La constitución croata no contiene una definición explícita de matrimonio, de ahí que la pregunta a la que deberán responder hoy los croatas con derecho a voto es «¿Está usted a favor de que en la Constitución se introduzca la definición del matrimonio como unión entre hombre y mujer?».

Especialmente en Zagreb, unos 800 croatas salieron este sábado a la calle a protestar contra una «discriminación explícita y constitucional de los homosexuales», dicen. La mayoría de las pancartas de las protestas han estado escritas en alfabeto cirílico, que utiliza la minoría serbia del país: «Contra la discriminación», «Igualdad para todas las familias», «No al fascismo», rezaban algunas.

Recogida de firmas

En este país exyugoslavo de 4,2 millones de habitantes predominantemente católicos, se reunieron más de 700.000 firmas para solicitar al Parlamento la introducción de la definición heterosexual de matrimonio. La asociación católica «En nombre de la familia», apoyada por la Iglesia católica de Croacia, ha sido la responsable de reunir 740.000 firmas, el 20% del electorado croata, para forzar la consulta que, sin embargo, no es vinculante.
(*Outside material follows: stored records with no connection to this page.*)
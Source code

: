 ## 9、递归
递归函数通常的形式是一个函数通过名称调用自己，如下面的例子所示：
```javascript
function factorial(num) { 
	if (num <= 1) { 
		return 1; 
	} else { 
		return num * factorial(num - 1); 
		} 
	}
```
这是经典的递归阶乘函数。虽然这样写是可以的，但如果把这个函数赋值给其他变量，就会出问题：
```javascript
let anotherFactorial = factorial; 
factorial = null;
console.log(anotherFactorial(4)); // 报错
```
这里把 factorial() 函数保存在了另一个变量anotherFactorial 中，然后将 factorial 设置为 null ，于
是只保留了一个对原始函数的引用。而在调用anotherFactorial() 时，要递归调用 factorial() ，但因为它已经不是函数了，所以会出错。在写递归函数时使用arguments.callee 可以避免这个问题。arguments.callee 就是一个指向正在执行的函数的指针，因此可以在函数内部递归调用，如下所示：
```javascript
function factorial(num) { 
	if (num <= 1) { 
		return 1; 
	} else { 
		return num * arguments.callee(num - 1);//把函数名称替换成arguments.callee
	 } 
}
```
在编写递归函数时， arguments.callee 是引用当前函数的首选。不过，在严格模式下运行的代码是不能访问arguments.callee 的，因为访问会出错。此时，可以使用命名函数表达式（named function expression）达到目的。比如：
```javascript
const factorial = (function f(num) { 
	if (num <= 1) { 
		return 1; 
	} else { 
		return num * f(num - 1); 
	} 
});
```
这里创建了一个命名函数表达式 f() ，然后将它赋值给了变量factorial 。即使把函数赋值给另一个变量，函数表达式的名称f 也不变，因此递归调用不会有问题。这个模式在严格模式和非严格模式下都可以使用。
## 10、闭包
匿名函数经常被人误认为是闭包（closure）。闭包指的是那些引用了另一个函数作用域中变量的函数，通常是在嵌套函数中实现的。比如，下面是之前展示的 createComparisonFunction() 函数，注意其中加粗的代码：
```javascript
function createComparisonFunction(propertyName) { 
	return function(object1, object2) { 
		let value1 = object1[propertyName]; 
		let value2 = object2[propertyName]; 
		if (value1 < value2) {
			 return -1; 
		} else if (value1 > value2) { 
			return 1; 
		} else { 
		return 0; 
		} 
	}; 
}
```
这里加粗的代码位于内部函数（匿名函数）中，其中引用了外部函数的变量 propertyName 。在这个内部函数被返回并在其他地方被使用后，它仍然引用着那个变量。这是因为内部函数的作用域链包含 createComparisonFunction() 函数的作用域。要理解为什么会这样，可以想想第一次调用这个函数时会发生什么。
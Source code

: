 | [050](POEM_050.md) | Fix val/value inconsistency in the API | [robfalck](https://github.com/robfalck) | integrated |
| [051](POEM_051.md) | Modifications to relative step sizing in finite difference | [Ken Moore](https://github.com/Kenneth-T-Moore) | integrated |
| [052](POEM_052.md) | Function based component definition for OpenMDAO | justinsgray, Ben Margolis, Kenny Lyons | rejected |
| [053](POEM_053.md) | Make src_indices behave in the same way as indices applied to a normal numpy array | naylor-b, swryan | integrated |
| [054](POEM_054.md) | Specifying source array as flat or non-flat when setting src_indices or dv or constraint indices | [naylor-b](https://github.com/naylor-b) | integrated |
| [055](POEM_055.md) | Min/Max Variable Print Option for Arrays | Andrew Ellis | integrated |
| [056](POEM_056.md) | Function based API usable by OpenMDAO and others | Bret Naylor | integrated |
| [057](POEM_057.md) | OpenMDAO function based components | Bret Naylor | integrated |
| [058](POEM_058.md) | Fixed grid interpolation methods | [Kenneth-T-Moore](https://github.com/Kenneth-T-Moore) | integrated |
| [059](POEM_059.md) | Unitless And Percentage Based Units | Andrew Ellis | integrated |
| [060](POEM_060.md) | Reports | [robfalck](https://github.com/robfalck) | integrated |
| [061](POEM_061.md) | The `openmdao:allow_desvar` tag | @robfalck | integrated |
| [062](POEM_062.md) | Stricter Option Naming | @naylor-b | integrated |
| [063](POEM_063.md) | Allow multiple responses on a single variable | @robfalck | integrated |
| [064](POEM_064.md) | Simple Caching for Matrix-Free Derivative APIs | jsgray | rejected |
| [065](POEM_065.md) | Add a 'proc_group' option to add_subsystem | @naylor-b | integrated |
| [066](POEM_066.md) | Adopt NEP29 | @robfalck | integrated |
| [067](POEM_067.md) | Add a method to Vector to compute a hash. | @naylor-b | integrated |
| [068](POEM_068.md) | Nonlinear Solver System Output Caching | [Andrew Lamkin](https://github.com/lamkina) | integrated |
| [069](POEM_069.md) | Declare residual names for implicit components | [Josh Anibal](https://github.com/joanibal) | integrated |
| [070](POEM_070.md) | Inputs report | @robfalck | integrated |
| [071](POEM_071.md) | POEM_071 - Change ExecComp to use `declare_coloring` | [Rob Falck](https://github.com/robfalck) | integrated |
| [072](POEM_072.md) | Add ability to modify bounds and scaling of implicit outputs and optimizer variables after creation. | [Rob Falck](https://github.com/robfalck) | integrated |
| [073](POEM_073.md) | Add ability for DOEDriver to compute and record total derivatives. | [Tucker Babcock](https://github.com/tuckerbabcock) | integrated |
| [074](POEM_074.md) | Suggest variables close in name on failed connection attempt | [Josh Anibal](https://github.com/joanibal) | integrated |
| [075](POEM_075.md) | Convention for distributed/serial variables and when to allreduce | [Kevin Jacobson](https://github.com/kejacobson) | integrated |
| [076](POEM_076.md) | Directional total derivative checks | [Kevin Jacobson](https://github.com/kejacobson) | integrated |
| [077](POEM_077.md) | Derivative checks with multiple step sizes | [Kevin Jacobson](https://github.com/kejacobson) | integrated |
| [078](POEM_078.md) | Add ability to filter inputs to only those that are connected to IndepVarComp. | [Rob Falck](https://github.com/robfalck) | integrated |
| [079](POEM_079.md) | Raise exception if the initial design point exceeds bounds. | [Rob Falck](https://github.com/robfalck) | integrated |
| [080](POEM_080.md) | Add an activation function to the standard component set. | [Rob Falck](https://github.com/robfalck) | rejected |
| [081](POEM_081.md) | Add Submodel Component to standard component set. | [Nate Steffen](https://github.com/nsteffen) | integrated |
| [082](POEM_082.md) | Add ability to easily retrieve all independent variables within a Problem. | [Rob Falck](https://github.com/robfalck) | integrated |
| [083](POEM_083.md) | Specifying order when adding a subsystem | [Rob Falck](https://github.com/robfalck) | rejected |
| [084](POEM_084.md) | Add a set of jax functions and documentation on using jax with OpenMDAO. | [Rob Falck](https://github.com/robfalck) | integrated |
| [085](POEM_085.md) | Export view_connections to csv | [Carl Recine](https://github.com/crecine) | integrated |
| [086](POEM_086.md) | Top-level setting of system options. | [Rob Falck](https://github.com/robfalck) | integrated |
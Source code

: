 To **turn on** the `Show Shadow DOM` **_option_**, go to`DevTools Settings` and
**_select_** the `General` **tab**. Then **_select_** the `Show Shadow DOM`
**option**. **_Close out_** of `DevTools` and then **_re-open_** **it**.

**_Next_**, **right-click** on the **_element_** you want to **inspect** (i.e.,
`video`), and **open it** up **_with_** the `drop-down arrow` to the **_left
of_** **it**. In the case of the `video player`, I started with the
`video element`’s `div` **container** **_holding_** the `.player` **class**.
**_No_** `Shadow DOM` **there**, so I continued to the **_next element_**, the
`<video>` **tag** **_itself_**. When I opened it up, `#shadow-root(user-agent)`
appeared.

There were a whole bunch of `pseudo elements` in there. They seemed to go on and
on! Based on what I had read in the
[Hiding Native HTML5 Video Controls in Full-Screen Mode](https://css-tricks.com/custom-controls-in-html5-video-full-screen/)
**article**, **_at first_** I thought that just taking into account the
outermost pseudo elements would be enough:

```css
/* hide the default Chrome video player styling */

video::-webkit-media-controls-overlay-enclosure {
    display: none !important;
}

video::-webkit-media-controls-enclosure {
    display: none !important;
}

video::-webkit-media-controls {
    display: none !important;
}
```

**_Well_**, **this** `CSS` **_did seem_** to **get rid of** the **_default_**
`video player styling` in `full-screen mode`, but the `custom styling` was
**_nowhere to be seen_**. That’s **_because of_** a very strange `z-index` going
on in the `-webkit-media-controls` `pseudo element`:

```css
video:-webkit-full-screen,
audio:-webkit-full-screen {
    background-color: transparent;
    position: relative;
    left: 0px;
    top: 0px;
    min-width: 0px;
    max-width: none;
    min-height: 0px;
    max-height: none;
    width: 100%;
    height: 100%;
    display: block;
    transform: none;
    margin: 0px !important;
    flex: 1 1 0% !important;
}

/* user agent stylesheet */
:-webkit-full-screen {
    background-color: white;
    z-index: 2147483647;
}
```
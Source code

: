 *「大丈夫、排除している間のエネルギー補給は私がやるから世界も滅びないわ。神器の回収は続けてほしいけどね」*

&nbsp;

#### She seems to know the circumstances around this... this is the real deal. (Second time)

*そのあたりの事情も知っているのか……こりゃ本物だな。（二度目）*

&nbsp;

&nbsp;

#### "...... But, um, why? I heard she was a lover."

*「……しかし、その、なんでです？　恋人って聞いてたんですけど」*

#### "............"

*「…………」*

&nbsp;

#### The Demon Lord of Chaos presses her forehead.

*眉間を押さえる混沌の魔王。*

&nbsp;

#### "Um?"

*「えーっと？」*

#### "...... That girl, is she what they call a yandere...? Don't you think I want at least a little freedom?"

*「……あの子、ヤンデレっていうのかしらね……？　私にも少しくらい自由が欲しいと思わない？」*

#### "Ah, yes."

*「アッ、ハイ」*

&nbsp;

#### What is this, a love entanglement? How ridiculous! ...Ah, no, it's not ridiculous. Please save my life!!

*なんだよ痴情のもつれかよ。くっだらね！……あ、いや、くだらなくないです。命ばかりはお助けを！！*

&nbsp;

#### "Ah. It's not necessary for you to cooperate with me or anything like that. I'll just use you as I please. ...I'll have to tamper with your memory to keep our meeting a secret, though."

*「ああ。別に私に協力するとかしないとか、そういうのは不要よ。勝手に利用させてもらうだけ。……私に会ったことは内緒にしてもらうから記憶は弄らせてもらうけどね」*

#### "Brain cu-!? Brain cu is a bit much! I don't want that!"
La campaña por la modificación en la constitución nació para oponerse a la introducción de la educación sexual en la escuela, lo que derivó luego en un movimiento contra el matrimonio entre personas del mismo sexo. Según Lino Zonji, uno de los organizadores de la iniciativa, «los votantes son muy sensibles a los últimos intentos del actual Gobierno para redefinir el matrimonio, la familia, y por lo tanto toda la sociedad mediante la imposición de la igualdad de las relaciones homosexuales con el matrimonio». Según Zonji, la definición del matrimonio como la unión entre una mujer y un hombre «está perfectamente en línea con el derecho internacional y no constituye un acto de discriminación».

Según una encuesta de la televisión pública HTV publicada el viernes, el 72% de los croatas acudirá a votar, y de ellos un 59% apoyaría la iniciativa, mientras que un 31% lo hará en contra. Estos últimos estarían siguiendo la recomendación del Gobierno socialdemócrata (SDP).

Asociaciones de homosexuales, junto al primer ministro Zoran Milanovi y al presidente Ivo Josipovic (SDP), se han lanzado a criticar públicamente la realización del referendo, calificándolo de discriminatorio y llamando a los ciudadanos a la sensatez votando «No». Milanovi ha dicho en reiteradas ocasiones que la consulta popular es una iniciativa «homófoba», «anticristiana» y «malintencionada». A favor se han volcado los democristianos de la HDZ –el principal partido de la oposición–, la Iglesia católica croata y agrupaciones conservadoras.

El referendo se hace en un contexto en el que no existe un proyecto de matrimonio igualitario, sino un reconocimiento jurídico a las parejas del mismo sexo, tal y como existe actualmente, por ejemplo, en Alemania.

El Ejecutivo comenzó a trabajar, ya antes de la convocatoria de referendo, en una ley de unión civil que equipararía parejas homo y heterosexuales excluyendo que los primeros puedan adoptar. El proyecto de ley se espera que sea votado en el Parlamento a principios de 2014.